The recent case of Bhushan & Ors v Chand  concerned a family property dispute.
In the early period it was a traditional family under the close control of the head of the household, initially the husband and after his death his wife. All the sons of the family continued to pay over their wages to their mother who controlled the family’s money. The family home was transferred into her name, and it’s successor was bought in her name.
The mother received money from various sources and simply mixed it and applied it as she thought fit for the family’s benefit, either for daily expenses or in acquiring assets she expected to benefit her sons later.
The High Court said the mixing of funds under her control would make her the beneficial owner of the money each of her sons paid to her.
When an asset such as a house was bought with that money, the ownership of that asset would depend on her intention as expressed at the time, and was not to be treated as relating back to the respective contributions to the mixed fund.
It was the defendant brother’s case that he was or had been entitled either to the whole or some ascertainable share of the beneficial interest in the assets purchased from that fund merely because of his having paid an indeterminable part of the price out of his wages. The High Court said that was insufficient.
But neither had the claimant brothers established a general intention that there be common ownership of all the assets bought from the outset.
The High Court said insofar as assets were bought in his name from that fund, the prima facie position would be that they were legally and beneficially his, if no contrary intention at the time of purchase was proved.
However, if such a property was later sold and the money paid back to the mother, then ownership of that money would vest in her, again, subject to a contrary intention at that time being proven.
In that early period, there was no sufficient evidence of a contrary intention.
But later as the children grew older the evidence of what the family actually did overwhelmingly supported them having agreed to work together in business and build up assets in common.
All of the claimant brothers worked in the joint enterprise family clothes business much more consistently with being owners than with them being four unpaid employees dependant on generosity from a lead family member.
Investments were purchased from the funds of the family business for each brother without regard to their ostensible ownership of the business. The proceeds of those investments were used to buy properties which were not always owned by the same family members. Rental income from properties and cash accumulated were aggregated and applied without distinction as to their origin.
Whatever the distinctions as to ownership presented to outsiders, these did not correspond with the way the properties, businesses and their income were treated between the family members.

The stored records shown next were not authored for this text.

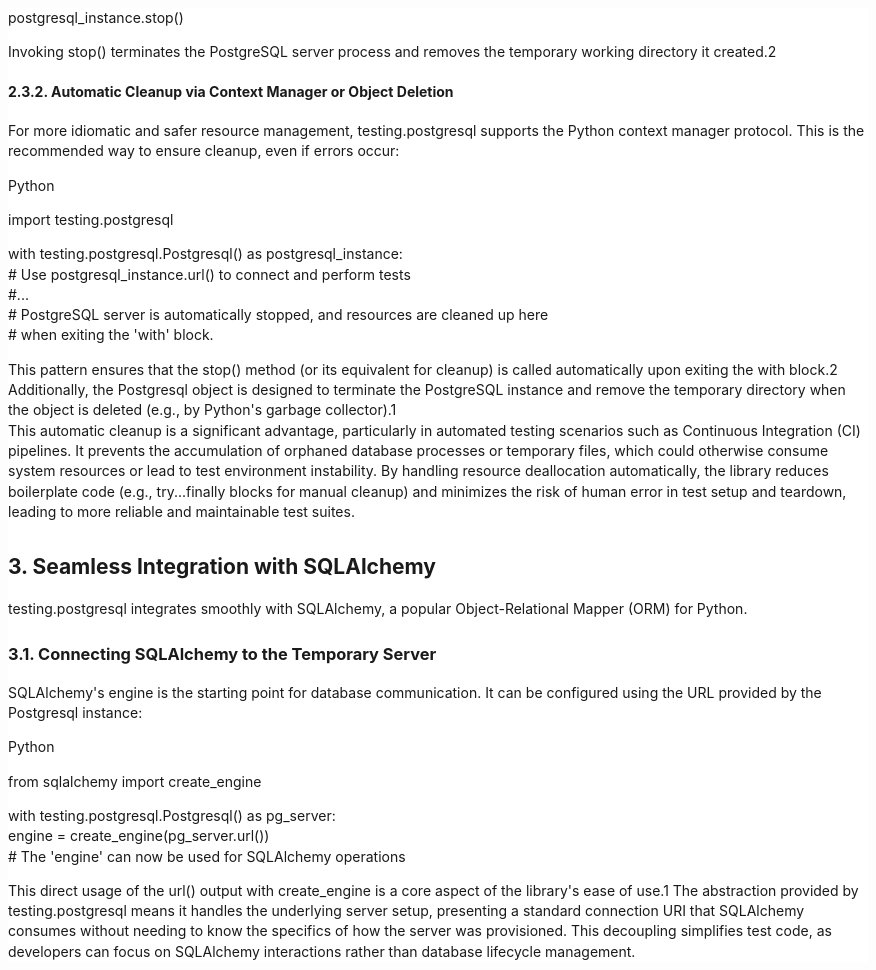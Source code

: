 postgresql\_instance.stop()

Invoking stop() terminates the PostgreSQL server process and removes the temporary working directory it created.2

#### **2.3.2. Automatic Cleanup via Context Manager or Object Deletion**

For more idiomatic and safer resource management, testing.postgresql supports the Python context manager protocol. This is the recommended way to ensure cleanup, even if errors occur:

Python

import testing.postgresql

with testing.postgresql.Postgresql() as postgresql\_instance:  
    \# Use postgresql\_instance.url() to connect and perform tests  
    \#...  
\# PostgreSQL server is automatically stopped, and resources are cleaned up here  
\# when exiting the 'with' block.

This pattern ensures that the stop() method (or its equivalent for cleanup) is called automatically upon exiting the with block.2 Additionally, the Postgresql object is designed to terminate the PostgreSQL instance and remove the temporary directory when the object is deleted (e.g., by Python's garbage collector).1  
This automatic cleanup is a significant advantage, particularly in automated testing scenarios such as Continuous Integration (CI) pipelines. It prevents the accumulation of orphaned database processes or temporary files, which could otherwise consume system resources or lead to test environment instability. By handling resource deallocation automatically, the library reduces boilerplate code (e.g., try...finally blocks for manual cleanup) and minimizes the risk of human error in test setup and teardown, leading to more reliable and maintainable test suites.

## **3\. Seamless Integration with SQLAlchemy**

testing.postgresql integrates smoothly with SQLAlchemy, a popular Object-Relational Mapper (ORM) for Python.

### **3.1. Connecting SQLAlchemy to the Temporary Server**

SQLAlchemy's engine is the starting point for database communication. It can be configured using the URL provided by the Postgresql instance:

Python

from sqlalchemy import create\_engine

with testing.postgresql.Postgresql() as pg\_server:  
    engine \= create\_engine(pg\_server.url())  
    \# The 'engine' can now be used for SQLAlchemy operations

This direct usage of the url() output with create\_engine is a core aspect of the library's ease of use.1 The abstraction provided by testing.postgresql means it handles the underlying server setup, presenting a standard connection URI that SQLAlchemy consumes without needing to know the specifics of how the server was provisioned. This decoupling simplifies test code, as developers can focus on SQLAlchemy interactions rather than database lifecycle management.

The nominal ownerships of the family businesses and the rental properties bore no relationship to the way in which the income and proceeds derived from them were used.
The decisions to use those funds were taken by family members other than the ostensible owners. Those members did not do so as assistants or secretaries to any lead family member.
When a major financial issue arose from the compulsory purchase of one of the properties, it was described to the professionals acting as being owned by all five and the proceeds obtained were predominantly reinvested in a club owned on the same basis.
Finally, there was evidence of arrangements between the brothers, supporting the existence of a common intention trust in that the defendant had acknowledged the existence of such an arrangement by discussing the division of assets, and, by beginning to compile his own list of the assets to be divided.
Anyone wanting to show a common intention constructive trust must have relied to his detriment on the agreement he, or she, argues existed.
That was easy here as each of the brothers himself worked in the various businesses bought or established, in circumstances where, prima facie, he would not otherwise be entitled to any reward from those businesses or interest in the assets.
In the circumstances it was unnecessary to go on to consider the doctrine of proprietary estoppel or the precedents set by the court decisions based on the previous case of Pallant v Morgan.
In any case the facts would not fit easily with Pallant v Morgan since there was no suggestion that one or more brothers had the opportunity to acquire particular properties but had instead stood back in favour of another.
An agreement for joint ownership fitted more easily with a common intention trust than a promise of an interest in the property of another.
Their respective cross entitlements under that ownership remained to be settled – being complicated by the fact that for some time the defendant had been operating the club and the other brothers had been operating the other businesses.
This blog has been posted out of general interest. It does not replace the need to get bespoke legal advice in individual cases.